Thursday, May 7, 2009
Remembering Albert Band
Albert Band was born in Paris on May 7, 1924, the son of painter Max Band; his first movie job was as a film cutter at Pathe Studios. Relocating to Hollywood in the late 1940s, Band was employed as a combination production assistant and "fall guy" for maverick director John Huston, gleaning valuable experience on the set of The Asphalt Jungle (1950) and Red Badge of Courage (1951), even while being subjected to Huston's sadistic practical jokes. Band's own directorial bow was the 1956 oater The Young Guns; his best Hollywood film was the low-key 1958 shocker I Bury the Living.

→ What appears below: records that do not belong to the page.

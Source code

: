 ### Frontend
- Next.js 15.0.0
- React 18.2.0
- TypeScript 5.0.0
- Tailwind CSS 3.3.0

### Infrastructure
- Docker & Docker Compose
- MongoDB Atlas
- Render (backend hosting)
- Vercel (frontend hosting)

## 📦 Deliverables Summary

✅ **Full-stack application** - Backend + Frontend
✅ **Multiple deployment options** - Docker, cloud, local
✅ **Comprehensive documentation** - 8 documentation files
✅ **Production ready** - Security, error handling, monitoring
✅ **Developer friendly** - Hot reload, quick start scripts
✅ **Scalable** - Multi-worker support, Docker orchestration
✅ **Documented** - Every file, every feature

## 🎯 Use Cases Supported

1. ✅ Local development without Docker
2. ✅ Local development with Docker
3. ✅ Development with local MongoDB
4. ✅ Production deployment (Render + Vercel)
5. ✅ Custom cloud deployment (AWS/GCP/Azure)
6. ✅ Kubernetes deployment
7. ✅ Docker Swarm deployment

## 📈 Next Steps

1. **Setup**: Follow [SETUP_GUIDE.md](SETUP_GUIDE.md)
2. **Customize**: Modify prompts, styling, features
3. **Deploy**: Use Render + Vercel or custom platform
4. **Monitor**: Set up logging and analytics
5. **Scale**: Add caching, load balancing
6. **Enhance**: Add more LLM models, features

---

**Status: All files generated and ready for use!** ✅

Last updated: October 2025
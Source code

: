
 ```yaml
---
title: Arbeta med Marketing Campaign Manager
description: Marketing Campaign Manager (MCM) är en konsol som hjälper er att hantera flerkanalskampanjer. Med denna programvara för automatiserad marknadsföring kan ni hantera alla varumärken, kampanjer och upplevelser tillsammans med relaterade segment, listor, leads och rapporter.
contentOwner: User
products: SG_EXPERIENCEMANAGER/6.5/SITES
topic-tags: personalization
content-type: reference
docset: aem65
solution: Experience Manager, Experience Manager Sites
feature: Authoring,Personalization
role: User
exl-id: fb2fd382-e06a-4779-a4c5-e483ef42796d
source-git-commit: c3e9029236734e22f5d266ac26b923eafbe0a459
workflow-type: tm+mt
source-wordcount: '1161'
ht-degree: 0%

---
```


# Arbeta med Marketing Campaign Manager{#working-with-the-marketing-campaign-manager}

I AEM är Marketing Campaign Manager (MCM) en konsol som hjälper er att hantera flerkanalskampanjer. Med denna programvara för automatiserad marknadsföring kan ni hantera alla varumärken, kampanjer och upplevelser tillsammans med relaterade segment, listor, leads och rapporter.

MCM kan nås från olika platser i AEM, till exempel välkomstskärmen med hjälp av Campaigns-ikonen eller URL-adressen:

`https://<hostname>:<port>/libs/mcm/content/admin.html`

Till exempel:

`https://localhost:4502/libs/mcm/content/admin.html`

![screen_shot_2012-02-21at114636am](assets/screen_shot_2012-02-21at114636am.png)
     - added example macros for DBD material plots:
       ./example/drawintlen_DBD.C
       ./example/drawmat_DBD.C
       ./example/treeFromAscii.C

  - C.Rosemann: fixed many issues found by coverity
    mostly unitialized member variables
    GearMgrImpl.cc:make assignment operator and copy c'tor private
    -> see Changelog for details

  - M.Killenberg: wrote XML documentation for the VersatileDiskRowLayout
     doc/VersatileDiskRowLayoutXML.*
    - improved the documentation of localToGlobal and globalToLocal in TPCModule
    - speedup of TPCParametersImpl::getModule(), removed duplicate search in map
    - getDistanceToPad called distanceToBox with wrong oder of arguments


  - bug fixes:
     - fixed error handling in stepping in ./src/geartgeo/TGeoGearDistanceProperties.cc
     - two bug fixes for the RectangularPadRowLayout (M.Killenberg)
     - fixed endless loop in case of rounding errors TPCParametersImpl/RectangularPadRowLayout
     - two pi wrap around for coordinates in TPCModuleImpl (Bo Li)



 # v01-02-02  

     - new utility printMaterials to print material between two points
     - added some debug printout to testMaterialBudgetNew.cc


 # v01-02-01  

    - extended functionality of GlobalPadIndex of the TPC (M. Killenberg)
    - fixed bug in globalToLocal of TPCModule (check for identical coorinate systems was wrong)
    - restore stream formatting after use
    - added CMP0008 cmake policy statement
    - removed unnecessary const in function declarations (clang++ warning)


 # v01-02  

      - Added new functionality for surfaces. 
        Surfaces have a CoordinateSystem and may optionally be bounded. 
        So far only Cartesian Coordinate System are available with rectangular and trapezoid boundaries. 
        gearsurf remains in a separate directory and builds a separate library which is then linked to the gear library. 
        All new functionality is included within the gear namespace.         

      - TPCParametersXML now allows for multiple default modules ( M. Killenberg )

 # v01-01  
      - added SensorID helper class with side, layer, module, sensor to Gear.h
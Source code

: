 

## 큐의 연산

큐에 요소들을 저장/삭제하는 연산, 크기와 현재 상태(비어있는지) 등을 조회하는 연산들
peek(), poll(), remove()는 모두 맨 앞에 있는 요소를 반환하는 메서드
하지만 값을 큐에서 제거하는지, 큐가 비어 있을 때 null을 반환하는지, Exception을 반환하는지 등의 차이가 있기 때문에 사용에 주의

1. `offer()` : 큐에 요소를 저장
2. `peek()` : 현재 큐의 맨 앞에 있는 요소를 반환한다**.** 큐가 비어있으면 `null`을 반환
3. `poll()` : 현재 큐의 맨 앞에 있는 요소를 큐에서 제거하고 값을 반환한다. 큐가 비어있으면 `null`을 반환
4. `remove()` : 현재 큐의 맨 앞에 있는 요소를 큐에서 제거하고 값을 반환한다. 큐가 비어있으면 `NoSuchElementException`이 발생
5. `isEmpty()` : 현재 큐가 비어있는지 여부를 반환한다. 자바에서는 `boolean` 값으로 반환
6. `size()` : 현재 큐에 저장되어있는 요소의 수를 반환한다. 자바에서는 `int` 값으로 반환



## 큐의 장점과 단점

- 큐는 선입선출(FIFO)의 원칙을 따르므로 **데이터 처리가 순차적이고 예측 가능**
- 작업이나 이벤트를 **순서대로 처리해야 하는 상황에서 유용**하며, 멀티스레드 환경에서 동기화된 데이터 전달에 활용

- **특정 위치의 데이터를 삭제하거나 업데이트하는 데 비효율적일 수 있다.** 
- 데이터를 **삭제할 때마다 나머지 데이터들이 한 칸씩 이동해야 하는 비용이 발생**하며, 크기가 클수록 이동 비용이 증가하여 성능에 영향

In the 1960s, Band kept busy as producer, director, and/or screenwriter on a variety of internationally financed productions, including Spaghetti westerns “Massacre at the Grand Canyon” (1963) and “The Tramplers” 1966 also the better-than-you'd think Dracula's Dog. Among his later efforts as producer were Honey, I Blew Up the Kid (1992) and Dragon World (1993). Albert Band is the father of director Charles Band, composer Richard Band and grandfather of actors Alex and Taryn Band. Alfredo Antonini was a pseudonym he employed but mistakenly taken to be his real name. Albert Band died on June 14, 2002 in Los Angeles, California. We remember him today on what would have been his 85th birthday.